(Collected data)
══════════════════════════════

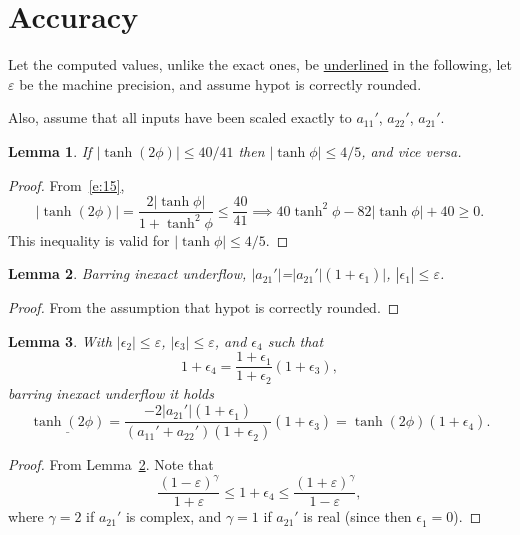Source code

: \documentclass[a4paper,12pt,twoside]{article}
\newtheorem{lem}{Lemma}
\begin{document}
\section{Accuracy}
Let the computed values, unlike the exact ones, be
\underline{underlined} in the following, let $\varepsilon$ be the
machine precision, and assume $\mathrm{hypot}$ is correctly rounded.

Also, assume that all inputs have been scaled exactly to $a_{11}'$,
$a_{22}'$, $a_{21}'$.

\begin{lem}\label{l:1}
  If $|\tanh(2\phi)|\le 40/41$ then $|\tanh\phi|\le 4/5$, and vice
  versa.
\end{lem}
\begin{proof}
  From~\eqref{e:15},
  \begin{displaymath}
    |\tanh(2\phi)|=\frac{2|\tanh\phi|}{1+\tanh^2\phi}\le\frac{40}{41}\implies
    40\tanh^2\phi-82|\tanh\phi|+40\ge 0.
  \end{displaymath}
  This inequality is valid for $|\tanh\phi|\le 4/5$.
\end{proof}

\begin{lem}\label{l:2}
  Barring inexact underflow,
  \underline{$|a_{21}'|$}=$|a_{21}'|(1+\epsilon_1^{})|$,
  $|\epsilon_1^{}|\le\varepsilon$.
\end{lem}
\begin{proof}
  From the assumption that $\mathrm{hypot}$ is correctly rounded.
\end{proof}

\begin{lem}\label{l:3}
  With $|\epsilon_2|\le\varepsilon$, $|\epsilon_3|\le\varepsilon$, and
  $\epsilon_4$ such that
  \begin{displaymath}
    1+\epsilon_4=\frac{1+\epsilon_1}{1+\epsilon_2}(1+\epsilon_3),
  \end{displaymath}
  barring inexact underflow it holds
  \begin{displaymath}
    \underline{\tanh(2\phi)}=\frac{-2|a_{21}'|(1+\epsilon_1^{})}{(a_{11}'+a_{22}')(1+\epsilon_2^{})}(1+\epsilon_3^{})=\tanh(2\phi)(1+\epsilon_4^{}).
  \end{displaymath}
\end{lem}
\begin{proof}
  From Lemma~\ref{l:2}.  Note that
  \begin{equation}
    \frac{(1-\varepsilon)^{\gamma}}{1+\varepsilon}\le 1+\epsilon_4\le\frac{(1+\varepsilon)^{\gamma}}{1-\varepsilon},
    \label{e:21}
  \end{equation}
  where $\gamma=2$ if $a_{21}'$ is complex, and $\gamma=1$ if
  $a_{21}'$ is real (since then $\epsilon_1^{}=0$).
\end{proof}
\end{document}
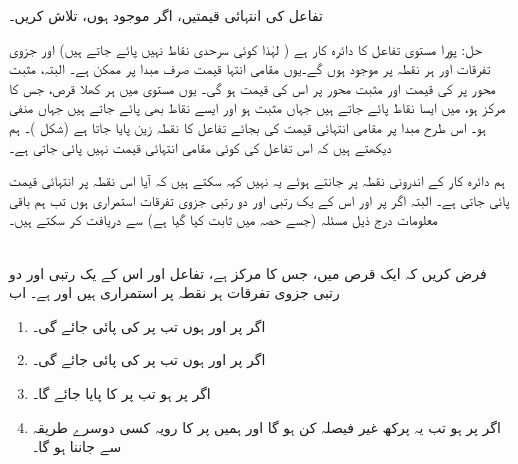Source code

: تفاعل  کی انتہائی قیمتیں، اگر موجود ہوں، تلاش کریں۔

حل:\quad
 پورا مستوی  تفاعل  کا دائرہ کار   ہے ( لہٰذا کوئی سرحدی نقاط نہیں پائے جاتے ہیں) اور جزوی تفرقات  اور  ہر  نقطہ پر موجود ہوں گے۔یوں مقامی انتہا قیمت صرف مبدا پر ممکن ہے۔ البتہ، مثبت  محور پر   کی قیمت  اور مثبت  محور پر اس کی قیمت  ہو گی۔ یوں  مستوی  میں ہر  کھلا قرص، جس کا مرکز   ہو، میں  ایسا نقاط پائے جاتے ہیں جہاں  مثبت ہو اور ایسے نقاط بھی پائے جاتے ہیں جہاں  منفی ہو۔  اس طرح مبدا پر مقامی انتہائی قیمت کی بجائے  تفاعل کا نقطہ زین پایا جاتا ہے (شکل )۔ ہم دیکھتے ہیں کہ اس تفاعل کی  کوئی مقامی انتہائی قیمت نہیں پائی جاتی ہے۔

ہم  دائرہ کار  کے اندرونی نقطہ  پر   جانتے ہوئے یہ نہیں  کہہ سکتے ہیں کہ آیا اس نقطہ پر انتہائی قیمت پائی جاتی ہے۔ البتہ اگر  پر   اور اس کے یک رتبی اور دو رتبی  جزوی تفرقات استمراری ہوں  تب ہم باقی معلومات درج ذیل مسئلہ (جسے حصہ  میں ثابت کیا گیا ہے) سے دریافت کر سکتے ہیں۔

\\
فرض کریں کہ ایک قرص میں، جس  کا مرکز  ہے،  تفاعل  اور اس کے یک رتبی اور دو رتبی   جزوی تفرقات ہر نقطہ پر  استمراری ہیں  اور  ہے۔ اب
\begin{enumerate}[1.]
\item
اگر  پر  اور  ہوں    تب  پر  کی پائی جائے گی۔
\item
اگر  پر  اور  ہوں   تب  پر  کی پائی جائے گی۔
\item
اگر  پر   ہو   تب  پر  کا پایا جائے گا۔
\item
اگر   پر  ہو تب یہ پرکھ غیر فیصلہ کن ہو  گا اور ہمیں  پر  کا رویہ  کسی دوسرے طریقہ سے جاننا ہو گا۔
\end{enumerate}

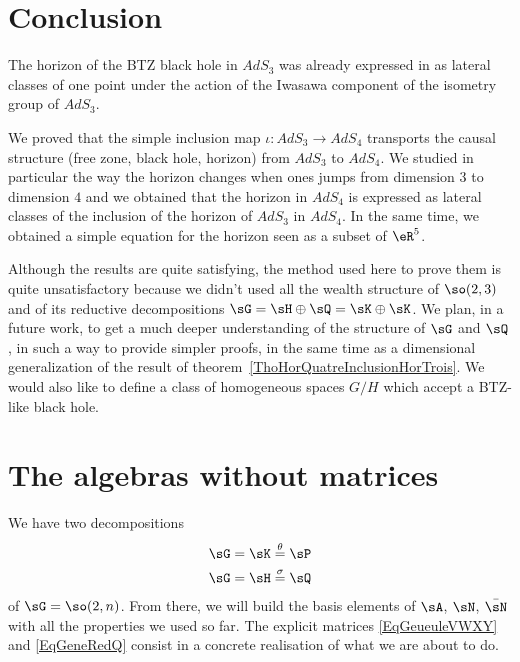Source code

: \section{Conclusion}

The horizon of the BTZ black hole in $AdS_3$ was already expressed in \cite{Keio} as lateral classes of one point under the action of the Iwasawa component of the isometry group of $AdS_3$.

We proved that the simple inclusion map $\iota\colon AdS_3\to AdS_4$ transports the causal structure (free zone, black hole, horizon) from $AdS_3$ to $AdS_4$. We studied in particular the way the horizon changes when ones jumps from dimension $3$ to dimension $4$ and we obtained that the horizon in $AdS_4$ is expressed as lateral classes of the inclusion of the horizon of $AdS_3$ in $AdS_4$. In the same time, we obtained a simple equation for the horizon seen as a subset of $\eR^5$.

Although the results are quite satisfying, the method used here to prove them is quite unsatisfactory because we didn't used all the wealth structure of $\so(2,3)$ and of its reductive decompositions $\sG=\sH\oplus\sQ=\sK\oplus\sK$. We plan, in a future work, to get a much deeper understanding of the structure of $\sG$ and $\sQ$, in such a way to provide simpler proofs, in the same time as a dimensional generalization of the result of theorem~\ref{ThoHorQuatreInclusionHorTrois}. We would also like to define a class of homogeneous spaces $G/H$ which accept a BTZ-like black hole.


\section{The algebras without matrices}
\label{SecRebuildStructRoot}

We have two decompositions
\begin{equation}
	\begin{aligned}[]
		\sG&=\sK\stackrel{\theta}{=}\sP\\
		\sG&=\sH\stackrel{\sigma}{=}\sQ
	\end{aligned}
\end{equation}
of $\sG=\so(2,n)$. From there, we will build the basis elements of $\sA$, $\sN$, $\bar\sN$ with all the properties we used so far. The explicit matrices \eqref{EqGeueuleVWXY} and \eqref{EqGeneRedQ} consist in a concrete realisation of what we are about to do.


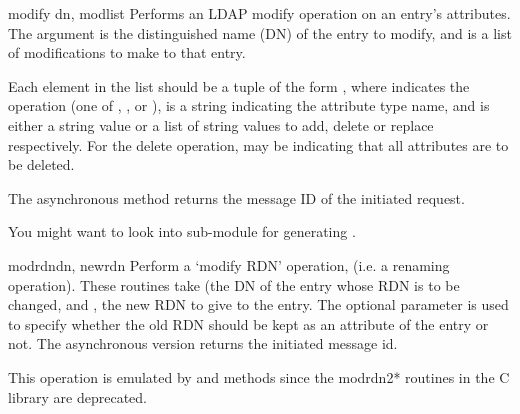 
\begin{methoddesc}[LDAPObject]{modify}{ dn, modlist } %
Performs an LDAP modify operation on an entry's attributes. 
The  argument is the distinguished name (DN) of the entry to modify,
and  is a list of modifications to make to that entry.

Each element in the list  should be a tuple of the form 
,
where  indicates the operation (one of , 
, or ),
 is a string indicating the attribute type name, and 
 is either a string value or a list of string values to add, 
delete or replace respectively.  For the delete operation, 
may be  indicating that all attributes are to be deleted.

The asynchronous method  returns the message ID of the 
initiated request.

You might want to look into sub-module  for
generating .
\end{methoddesc}


\begin{methoddesc}[LDAPObject]{modrdn}{dn, newrdn }
Perform a `modify RDN' operation, (i.e. a renaming operation).
These routines take  (the DN
of the entry whose RDN is to be changed, and , the new RDN to
give to the entry. The optional parameter  is used to specify
whether the old RDN should be kept as an attribute of the entry or not.
The asynchronous version returns the initiated message id.

This operation is emulated by  and  methods
since the modrdn2* routines in the C library are deprecated.
\end{methoddesc}



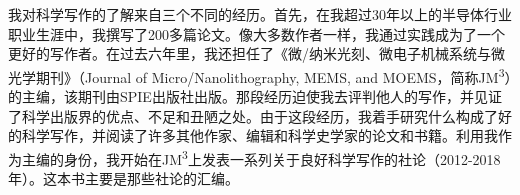 我对科学写作的了解来自三个不同的经历。首先，在我超过30年以上的半导体行业职业生涯中，我撰写了200多篇论文。像大多数作者一样，我通过实践成为了一个更好的写作者。在过去六年里，我还担任了《微/纳米光刻、微电子机械系统与微光学期刊》（Journal of Micro/Nanolithography, MEMS, and MOEMS，简称JM\textsuperscript{3}）的主编，该期刊由SPIE出版社出版。那段经历迫使我去评判他人的写作，并见证了科学出版界的优点、不足和丑陋之处。由于这段经历，我着手研究什么构成了好的科学写作，并阅读了许多其他作家、编辑和科学史学家的论文和书籍。利用我作为主编的身份，我开始在JM\textsuperscript{3}上发表一系列关于良好科学写作的社论（2012-2018年）。这本书主要是那些社论的汇编。

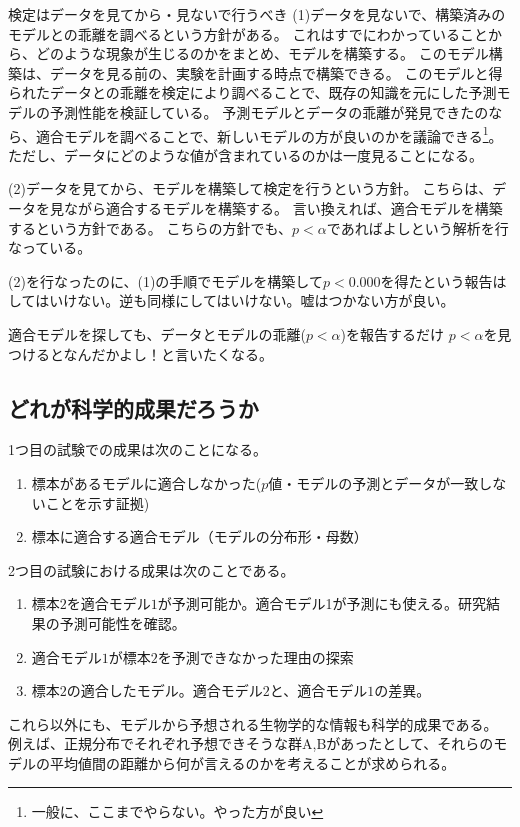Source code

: \begin{SMbox}{検定はデータを見てから・見ないで行うべき}
    (1)データを見ないで、構築済みのモデルとの乖離を調べるという方針がある。
    これはすでにわかっていることから、どのような現象が生じるのかをまとめ、モデルを構築する。
    このモデル構築は、データを見る前の、実験を計画する時点で構築できる。
    このモデルと得られたデータとの乖離を検定により調べることで、既存の知識を元にした予測モデルの予測性能を検証している。
    予測モデルとデータの乖離が発見できたのなら、適合モデルを調べることで、新しいモデルの方が良いのかを議論できる\footnote{一般に、ここまでやらない。やった方が良い}。
    ただし、データにどのような値が含まれているのかは一度見ることになる。

    (2)データを見てから、モデルを構築して検定を行うという方針。
    こちらは、データを見ながら適合するモデルを構築する。
    言い換えれば、適合モデルを構築するという方針である。
    こちらの方針でも、$p<\alpha$であればよしという解析を行なっている。
    

    (2)を行なったのに、(1)の手順でモデルを構築して$p<0.000$を得たという報告はしてはいけない。逆も同様にしてはいけない。嘘はつかない方が良い。
\end{SMbox}

\begin{SMbox}{適合モデルを探しても、データとモデルの乖離($p<\alpha$)を報告するだけ}
    $p<\alpha$を見つけるとなんだかよし！と言いたくなる。
\end{SMbox}


\subsection{どれが科学的成果だろうか}
1つ目の試験での成果は次のことになる。
\begin{enumerate}
    \item 標本があるモデルに適合しなかった($p$値・モデルの予測とデータが一致しないことを示す証拠)
    \item 標本に適合する適合モデル（モデルの分布形・母数）
\end{enumerate}

2つ目の試験における成果は次のことである。
\begin{enumerate}
    \item 標本$2$を適合モデル$1$が予測可能か。適合モデル1が予測にも使える。研究結果の予測可能性を確認。
    \item 適合モデル$1$が標本$2$を予測できなかった理由の探索
    \item 標本$2$の適合したモデル。適合モデル$2$と、適合モデル$1$の差異。
\end{enumerate}
これら以外にも、モデルから予想される生物学的な情報も科学的成果である。
例えば、正規分布でそれぞれ予想できそうな群A,Bがあったとして、それらのモデルの平均値間の距離から何が言えるのかを考えることが求められる。



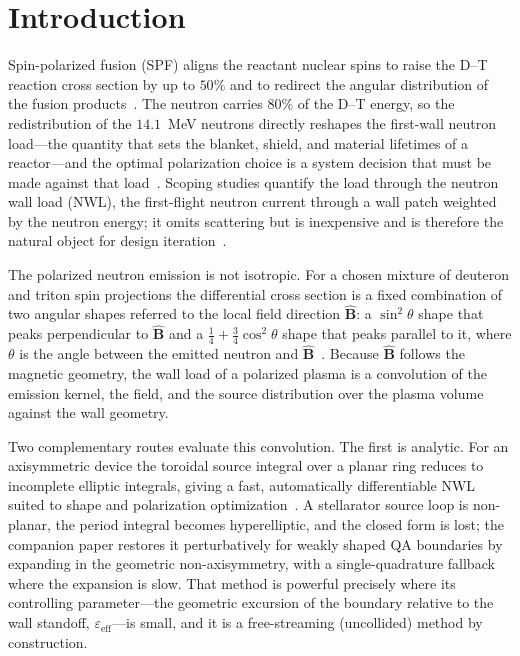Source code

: \documentclass[11pt]{article}
\newcommand{\Bhat}{\hat{\bm{B}}}
\newcommand{\eps}{\varepsilon}
\newcommand{\epseff}{\eps_{\mathrm{eff}}}
\begin{document}
\section{Introduction}
\label{sec:intro}

Spin-polarized fusion (SPF) aligns the reactant nuclear spins to raise the D--T reaction
cross section by up to $50\%$ and to redirect the angular distribution of the fusion
products~\cite{kulsrud1982,parisi2024,schwartz2025}. The neutron carries $80\%$ of the
D--T energy, so the redistribution of the $14.1$~MeV neutrons directly reshapes the
first-wall neutron load---the quantity that sets the blanket, shield, and material
lifetimes of a reactor---and the optimal polarization choice is a system decision that
must be made against that load~\cite{schwartz2025,lion2022}. Scoping studies quantify the
load through the neutron wall load (NWL), the first-flight neutron current through a wall
patch weighted by the neutron energy; it omits scattering but is inexpensive and is
therefore the natural object for design iteration~\cite{lion2022,schwartz2025}.

The polarized neutron emission is not isotropic. For a chosen mixture of deuteron and
triton spin projections the differential cross section is a fixed combination of two
angular shapes referred to the local field direction $\Bhat$: a $\sin^2\theta$ shape that
peaks perpendicular to $\Bhat$ and a $\tfrac14+\tfrac34\cos^2\theta$ shape that peaks
parallel to it, where $\theta$ is the angle between the emitted neutron and
$\Bhat$~\cite{schwartz2025}. Because $\Bhat$ follows the magnetic geometry, the wall load
of a polarized plasma is a convolution of the emission kernel, the field, and the source
distribution over the plasma volume against the wall geometry.

Two complementary routes evaluate this convolution. The first is analytic. For an
axisymmetric device the toroidal source integral over a planar ring reduces to incomplete
elliptic integrals, giving a fast, automatically differentiable NWL suited to shape and
polarization optimization~\cite{schwartz2025}. A stellarator source loop is non-planar,
the period integral becomes hyperelliptic, and the closed form is lost; the companion
paper restores it perturbatively for weakly shaped QA boundaries by expanding in the
geometric non-axisymmetry, with a single-quadrature fallback where the expansion is slow.
That method is powerful precisely where its controlling parameter---the geometric
excursion of the boundary relative to the wall standoff, $\epseff$---is small, and it is a
free-streaming (uncollided) method by construction.
\end{document}

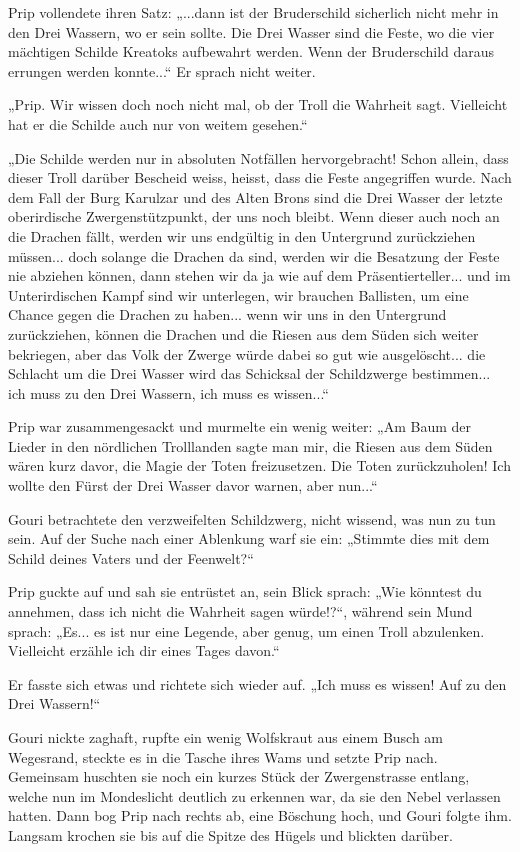 \documentclass[10pt, a4paper, oneside]{book}
\begin{document}
Prip vollendete ihren Satz: „...dann ist der Bruderschild sicherlich nicht mehr in den Drei Wassern, wo er sein sollte. Die Drei Wasser sind die Feste, wo die vier mächtigen Schilde Kreatoks aufbewahrt werden. Wenn der Bruderschild daraus errungen werden konnte...“ Er sprach nicht weiter.

„Prip. Wir wissen doch noch nicht mal, ob der Troll die Wahrheit sagt. Vielleicht hat er die Schilde auch nur von weitem gesehen.“

„Die Schilde werden nur in absoluten Notfällen hervorgebracht! Schon allein, dass dieser Troll darüber Bescheid weiss, heisst, dass die Feste angegriffen wurde. Nach dem Fall der Burg Karulzar und des Alten Brons sind die Drei Wasser der letzte oberirdische Zwergenstützpunkt, der uns noch bleibt. Wenn dieser auch noch an die Drachen fällt, werden wir uns endgültig in den Untergrund zurückziehen müssen... doch solange die Drachen da sind, werden wir die Besatzung der Feste nie abziehen können, dann stehen wir da ja wie auf dem Präsentierteller... und im Unterirdischen Kampf sind wir unterlegen, wir brauchen Ballisten, um eine Chance gegen die Drachen zu haben... wenn wir uns in den Untergrund zurückziehen, können die Drachen und die Riesen aus dem Süden sich weiter bekriegen, aber das Volk der Zwerge würde dabei so gut wie ausgelöscht... die Schlacht um die Drei Wasser wird das Schicksal der Schildzwerge bestimmen... ich muss zu den Drei Wassern, ich muss es wissen...“

Prip war zusammengesackt und murmelte ein wenig weiter: „Am Baum der Lieder in den nördlichen Trolllanden sagte man mir, die Riesen aus dem Süden wären kurz davor, die Magie der Toten freizusetzen. Die Toten zurückzuholen! Ich wollte den Fürst der Drei Wasser davor warnen, aber nun...“

Gouri betrachtete den verzweifelten Schildzwerg, nicht wissend, was nun zu tun sein. Auf der Suche nach einer Ablenkung warf sie ein: „Stimmte dies mit dem Schild deines Vaters und der Feenwelt?“

Prip guckte auf und sah sie entrüstet an, sein Blick sprach: „Wie könntest du annehmen, dass ich nicht die Wahrheit sagen würde!?“, während sein Mund sprach: „Es... es ist nur eine Legende, aber genug, um einen Troll abzulenken. Vielleicht erzähle ich dir eines Tages davon.“

Er fasste sich etwas und richtete sich wieder auf. „Ich muss es wissen! Auf zu den Drei Wassern!“

Gouri nickte zaghaft, rupfte ein wenig Wolfskraut aus einem Busch am Wegesrand, steckte es in die Tasche ihres Wams und setzte Prip nach. Gemeinsam huschten sie noch ein kurzes Stück der Zwergenstrasse entlang, welche nun im Mondeslicht deutlich zu erkennen war, da sie den Nebel verlassen hatten. Dann bog Prip nach rechts ab, eine Böschung hoch, und Gouri folgte ihm. Langsam krochen sie bis auf die Spitze des Hügels und blickten darüber.
\end{document}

══════════════════════════════

What is required => Word for word, restate the lines of the data above that fall between the line holding "parallel to it, where" and the line holding "Two complementary routes", inclusive, and no other lines.

Answer space =>
parallel to it, where $\theta$ is the angle between the emitted neutron and
$\Bhat$~\cite{schwartz2025}. Because $\Bhat$ follows the magnetic geometry, the wall load
of a polarized plasma is a convolution of the emission kernel, the field, and the source
distribution over the plasma volume against the wall geometry.

Two complementary routes evaluate this convolution. The first is analytic. For an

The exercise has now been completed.